§ **WORK TO BE COMPLETED**
Search the material for "content" and copy each line in which it is found.

§

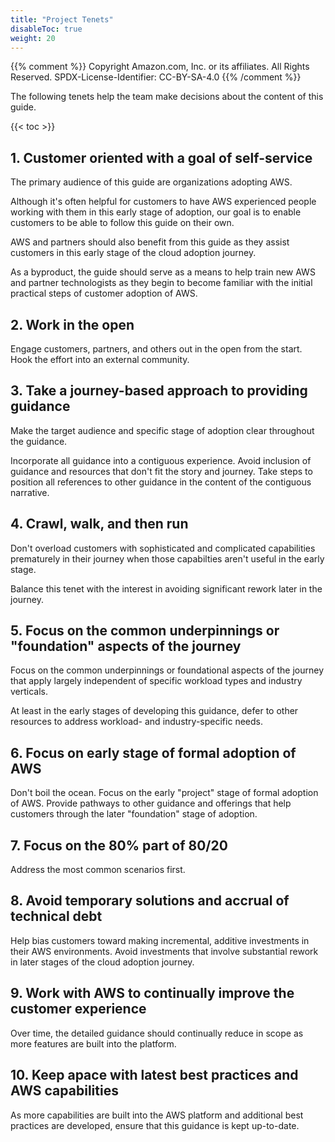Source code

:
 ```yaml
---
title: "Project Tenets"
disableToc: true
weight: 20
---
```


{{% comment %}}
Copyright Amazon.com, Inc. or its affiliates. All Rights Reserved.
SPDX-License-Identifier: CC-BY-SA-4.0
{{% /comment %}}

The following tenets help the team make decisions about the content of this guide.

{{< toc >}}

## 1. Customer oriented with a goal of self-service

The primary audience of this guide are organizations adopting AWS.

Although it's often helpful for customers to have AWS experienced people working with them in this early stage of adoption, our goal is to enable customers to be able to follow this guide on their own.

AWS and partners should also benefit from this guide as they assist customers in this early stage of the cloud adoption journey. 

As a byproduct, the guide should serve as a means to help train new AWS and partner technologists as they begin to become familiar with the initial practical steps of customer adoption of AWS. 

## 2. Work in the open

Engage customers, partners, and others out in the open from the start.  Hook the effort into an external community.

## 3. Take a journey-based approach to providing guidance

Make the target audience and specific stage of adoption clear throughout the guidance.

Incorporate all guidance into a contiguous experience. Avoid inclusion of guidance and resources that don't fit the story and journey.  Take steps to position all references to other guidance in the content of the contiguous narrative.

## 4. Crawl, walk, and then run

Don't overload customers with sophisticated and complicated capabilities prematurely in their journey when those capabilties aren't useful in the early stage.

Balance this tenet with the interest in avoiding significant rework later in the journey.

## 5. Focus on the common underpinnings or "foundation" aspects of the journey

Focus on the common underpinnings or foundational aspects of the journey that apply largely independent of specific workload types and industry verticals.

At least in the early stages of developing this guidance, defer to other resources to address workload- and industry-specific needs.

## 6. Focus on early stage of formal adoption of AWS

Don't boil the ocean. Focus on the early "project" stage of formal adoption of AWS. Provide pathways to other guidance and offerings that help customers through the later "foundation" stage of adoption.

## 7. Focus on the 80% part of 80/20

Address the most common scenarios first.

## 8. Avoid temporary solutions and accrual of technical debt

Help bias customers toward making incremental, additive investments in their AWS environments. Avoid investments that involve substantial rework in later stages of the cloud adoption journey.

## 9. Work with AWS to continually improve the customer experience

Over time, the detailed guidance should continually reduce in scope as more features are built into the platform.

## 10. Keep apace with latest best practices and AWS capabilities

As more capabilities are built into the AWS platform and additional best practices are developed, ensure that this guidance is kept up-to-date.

§

§ **TASK ANSWER**
The following tenets help the team make decisions about the content of this guide.
Incorporate all guidance into a contiguous experience. Avoid inclusion of guidance and resources that don't fit the story and journey.  Take steps to position all references to other guidance in the content of the contiguous narrative.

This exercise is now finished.